While out and about, with Max telling Lorraine about his problems, they run into Brian (Brian Doyle-Murray), an old friend of Max’s who hadn’t seen each other since high school. Brian became a paraplegic in the Vietnam War. Brian also had his caretaker, Dorita (Nell Carter) with him. While catching up, Brian runs a publishing company, and he is going to be having a press party for a very successful author named Mark Winslow, who writes self confidence books. Lorraine got excited because she loved his book, Get Behind Me and Stay There. So they accept the invitation to the party.

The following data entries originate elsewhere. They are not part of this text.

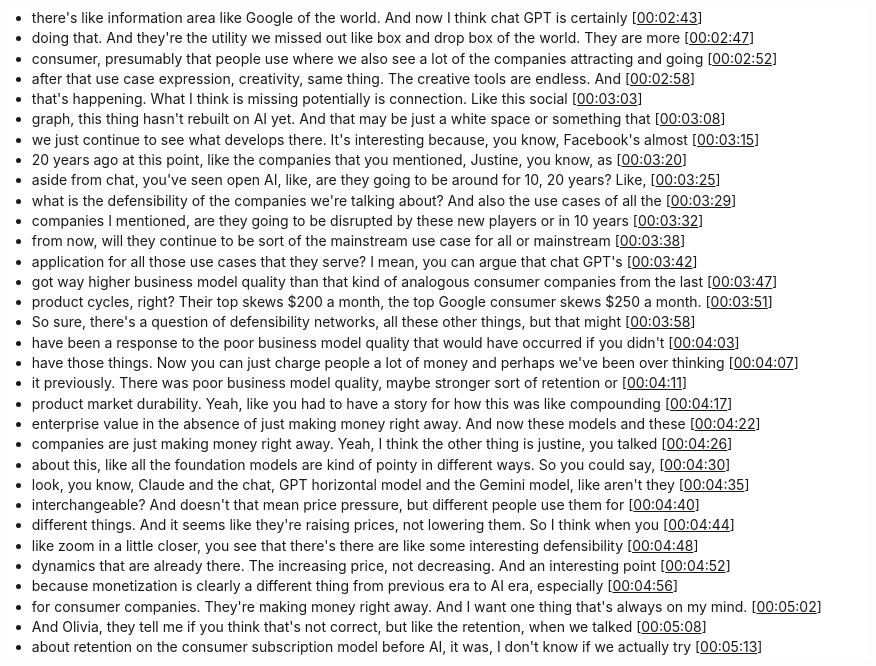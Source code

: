 *  there's like information area like Google of the world. And now I think chat GPT is certainly [[00:02:43](https://www.youtube.com/watch?v=we9mNqAW_5I&t=163.2s)]
*  doing that. And they're the utility we missed out like box and drop box of the world. They are more [[00:02:47](https://www.youtube.com/watch?v=we9mNqAW_5I&t=167.51999999999998s)]
*  consumer, presumably that people use where we also see a lot of the companies attracting and going [[00:02:52](https://www.youtube.com/watch?v=we9mNqAW_5I&t=172.07999999999998s)]
*  after that use case expression, creativity, same thing. The creative tools are endless. And [[00:02:58](https://www.youtube.com/watch?v=we9mNqAW_5I&t=178.16s)]
*  that's happening. What I think is missing potentially is connection. Like this social [[00:03:03](https://www.youtube.com/watch?v=we9mNqAW_5I&t=183.92000000000002s)]
*  graph, this thing hasn't rebuilt on AI yet. And that may be just a white space or something that [[00:03:08](https://www.youtube.com/watch?v=we9mNqAW_5I&t=188.8s)]
*  we just continue to see what develops there. It's interesting because, you know, Facebook's almost [[00:03:15](https://www.youtube.com/watch?v=we9mNqAW_5I&t=195.04s)]
*  20 years ago at this point, like the companies that you mentioned, Justine, you know, as [[00:03:20](https://www.youtube.com/watch?v=we9mNqAW_5I&t=200.96s)]
*  aside from chat, you've seen open AI, like, are they going to be around for 10, 20 years? Like, [[00:03:25](https://www.youtube.com/watch?v=we9mNqAW_5I&t=205.2s)]
*  what is the defensibility of the companies we're talking about? And also the use cases of all the [[00:03:29](https://www.youtube.com/watch?v=we9mNqAW_5I&t=209.12s)]
*  companies I mentioned, are they going to be disrupted by these new players or in 10 years [[00:03:32](https://www.youtube.com/watch?v=we9mNqAW_5I&t=212.4s)]
*  from now, will they continue to be sort of the mainstream use case for all or mainstream [[00:03:38](https://www.youtube.com/watch?v=we9mNqAW_5I&t=218.24s)]
*  application for all those use cases that they serve? I mean, you can argue that chat GPT's [[00:03:42](https://www.youtube.com/watch?v=we9mNqAW_5I&t=222.16s)]
*  got way higher business model quality than that kind of analogous consumer companies from the last [[00:03:47](https://www.youtube.com/watch?v=we9mNqAW_5I&t=227.20000000000002s)]
*  product cycles, right? Their top skews $200 a month, the top Google consumer skews $250 a month. [[00:03:51](https://www.youtube.com/watch?v=we9mNqAW_5I&t=231.84s)]
*  So sure, there's a question of defensibility networks, all these other things, but that might [[00:03:58](https://www.youtube.com/watch?v=we9mNqAW_5I&t=238.64s)]
*  have been a response to the poor business model quality that would have occurred if you didn't [[00:04:03](https://www.youtube.com/watch?v=we9mNqAW_5I&t=243.11999999999998s)]
*  have those things. Now you can just charge people a lot of money and perhaps we've been over thinking [[00:04:07](https://www.youtube.com/watch?v=we9mNqAW_5I&t=247.27999999999997s)]
*  it previously. There was poor business model quality, maybe stronger sort of retention or [[00:04:11](https://www.youtube.com/watch?v=we9mNqAW_5I&t=251.6s)]
*  product market durability. Yeah, like you had to have a story for how this was like compounding [[00:04:17](https://www.youtube.com/watch?v=we9mNqAW_5I&t=257.59999999999997s)]
*  enterprise value in the absence of just making money right away. And now these models and these [[00:04:22](https://www.youtube.com/watch?v=we9mNqAW_5I&t=262.24s)]
*  companies are just making money right away. Yeah, I think the other thing is justine, you talked [[00:04:26](https://www.youtube.com/watch?v=we9mNqAW_5I&t=266.8s)]
*  about this, like all the foundation models are kind of pointy in different ways. So you could say, [[00:04:30](https://www.youtube.com/watch?v=we9mNqAW_5I&t=270.8s)]
*  look, you know, Claude and the chat, GPT horizontal model and the Gemini model, like aren't they [[00:04:35](https://www.youtube.com/watch?v=we9mNqAW_5I&t=275.28000000000003s)]
*  interchangeable? And doesn't that mean price pressure, but different people use them for [[00:04:40](https://www.youtube.com/watch?v=we9mNqAW_5I&t=280.24s)]
*  different things. And it seems like they're raising prices, not lowering them. So I think when you [[00:04:44](https://www.youtube.com/watch?v=we9mNqAW_5I&t=284.0s)]
*  like zoom in a little closer, you see that there's there are like some interesting defensibility [[00:04:48](https://www.youtube.com/watch?v=we9mNqAW_5I&t=288.16s)]
*  dynamics that are already there. The increasing price, not decreasing. And an interesting point [[00:04:52](https://www.youtube.com/watch?v=we9mNqAW_5I&t=292.64s)]
*  because monetization is clearly a different thing from previous era to AI era, especially [[00:04:56](https://www.youtube.com/watch?v=we9mNqAW_5I&t=296.96s)]
*  for consumer companies. They're making money right away. And I want one thing that's always on my mind. [[00:05:02](https://www.youtube.com/watch?v=we9mNqAW_5I&t=302.08s)]
*  And Olivia, they tell me if you think that's not correct, but like the retention, when we talked [[00:05:08](https://www.youtube.com/watch?v=we9mNqAW_5I&t=308.24s)]
*  about retention on the consumer subscription model before AI, it was, I don't know if we actually try [[00:05:13](https://www.youtube.com/watch?v=we9mNqAW_5I&t=313.68s)]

The party ends up being at a gay bar. Ha Ha!! Isn’t that freakin’ hilarious!?!? (if I knew how to do an eyeroll emoticon, I would have put one here). While Max heads to the bathroom (so he could go through the gauntlet of men HAHAHAHA!!!! oh brother), Lorraine and Brian hit it off. Max ends up running into Darcy, and an annoying suitor named Barry (Mitch Kreindel). Awkward!! Finally, Max and Lorraine meet Mark Winslow, played by the phenomenal Dabney Coleman. Max tells them how he just ran into Darcy and Barry. And we see Dabney Coleman at the top of his game, being a arrogant jerk. As Max is in the middle of excusing himself so he could talk to Lorraine alone, Mark dismisses him and walks away before Max could finish getting his sentence out. I was watching this by myself, and that part just made me bust out laughing out loud.
Max leaves as Lorraine stays to be with Brian. On the way home, Max gets stuck driving behind a nuclear waste truck. There is an open barrel with green nuclear waste goop pouring out of it and splashing Max’s car. It covers the car, and goes through the sunroof, also covering Max.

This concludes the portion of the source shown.